* Records provided *
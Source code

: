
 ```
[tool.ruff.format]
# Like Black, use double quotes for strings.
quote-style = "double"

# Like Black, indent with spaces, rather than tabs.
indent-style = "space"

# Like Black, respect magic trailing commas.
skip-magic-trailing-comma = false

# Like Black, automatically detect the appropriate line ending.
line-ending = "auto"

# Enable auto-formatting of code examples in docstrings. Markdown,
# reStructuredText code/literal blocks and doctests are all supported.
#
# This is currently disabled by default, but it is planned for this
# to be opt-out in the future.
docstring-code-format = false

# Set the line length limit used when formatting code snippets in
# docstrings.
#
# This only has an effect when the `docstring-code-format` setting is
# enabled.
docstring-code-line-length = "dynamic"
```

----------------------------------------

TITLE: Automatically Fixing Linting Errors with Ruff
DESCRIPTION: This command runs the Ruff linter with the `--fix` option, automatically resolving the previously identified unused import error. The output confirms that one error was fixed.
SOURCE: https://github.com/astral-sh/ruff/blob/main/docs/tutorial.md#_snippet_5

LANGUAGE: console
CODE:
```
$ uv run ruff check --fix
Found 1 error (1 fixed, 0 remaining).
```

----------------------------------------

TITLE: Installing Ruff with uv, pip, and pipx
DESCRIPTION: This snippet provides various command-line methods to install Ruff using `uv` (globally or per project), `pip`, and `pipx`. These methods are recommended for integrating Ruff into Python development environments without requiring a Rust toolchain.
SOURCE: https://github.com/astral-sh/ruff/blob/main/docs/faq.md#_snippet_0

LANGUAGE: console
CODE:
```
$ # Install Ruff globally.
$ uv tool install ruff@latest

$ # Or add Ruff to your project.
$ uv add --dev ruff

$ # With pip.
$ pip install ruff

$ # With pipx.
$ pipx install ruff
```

* Problem requirements *
All of the material must be reproduced exactly.

* Answer to the exercise *
Source code

:
 ```
[tool.ruff.format]
# Like Black, use double quotes for strings.
quote-style = "double"

# Like Black, indent with spaces, rather than tabs.
indent-style = "space"

# Like Black, respect magic trailing commas.
skip-magic-trailing-comma = false

# Like Black, automatically detect the appropriate line ending.
line-ending = "auto"

# Enable auto-formatting of code examples in docstrings. Markdown,
# reStructuredText code/literal blocks and doctests are all supported.
#
# This is currently disabled by default, but it is planned for this
# to be opt-out in the future.
docstring-code-format = false

# Set the line length limit used when formatting code snippets in
# docstrings.
#
# This only has an effect when the `docstring-code-format` setting is
# enabled.
docstring-code-line-length = "dynamic"
```

----------------------------------------

TITLE: Automatically Fixing Linting Errors with Ruff
DESCRIPTION: This command runs the Ruff linter with the `--fix` option, automatically resolving the previously identified unused import error. The output confirms that one error was fixed.
SOURCE: https://github.com/astral-sh/ruff/blob/main/docs/tutorial.md#_snippet_5

LANGUAGE: console
CODE:
```
$ uv run ruff check --fix
Found 1 error (1 fixed, 0 remaining).
```

----------------------------------------

TITLE: Installing Ruff with uv, pip, and pipx
DESCRIPTION: This snippet provides various command-line methods to install Ruff using `uv` (globally or per project), `pip`, and `pipx`. These methods are recommended for integrating Ruff into Python development environments without requiring a Rust toolchain.
SOURCE: https://github.com/astral-sh/ruff/blob/main/docs/faq.md#_snippet_0

LANGUAGE: console
CODE:
```
$ # Install Ruff globally.
$ uv tool install ruff@latest

$ # Or add Ruff to your project.
$ uv add --dev ruff

$ # With pip.
$ pip install ruff

$ # With pipx.
$ pipx install ruff
```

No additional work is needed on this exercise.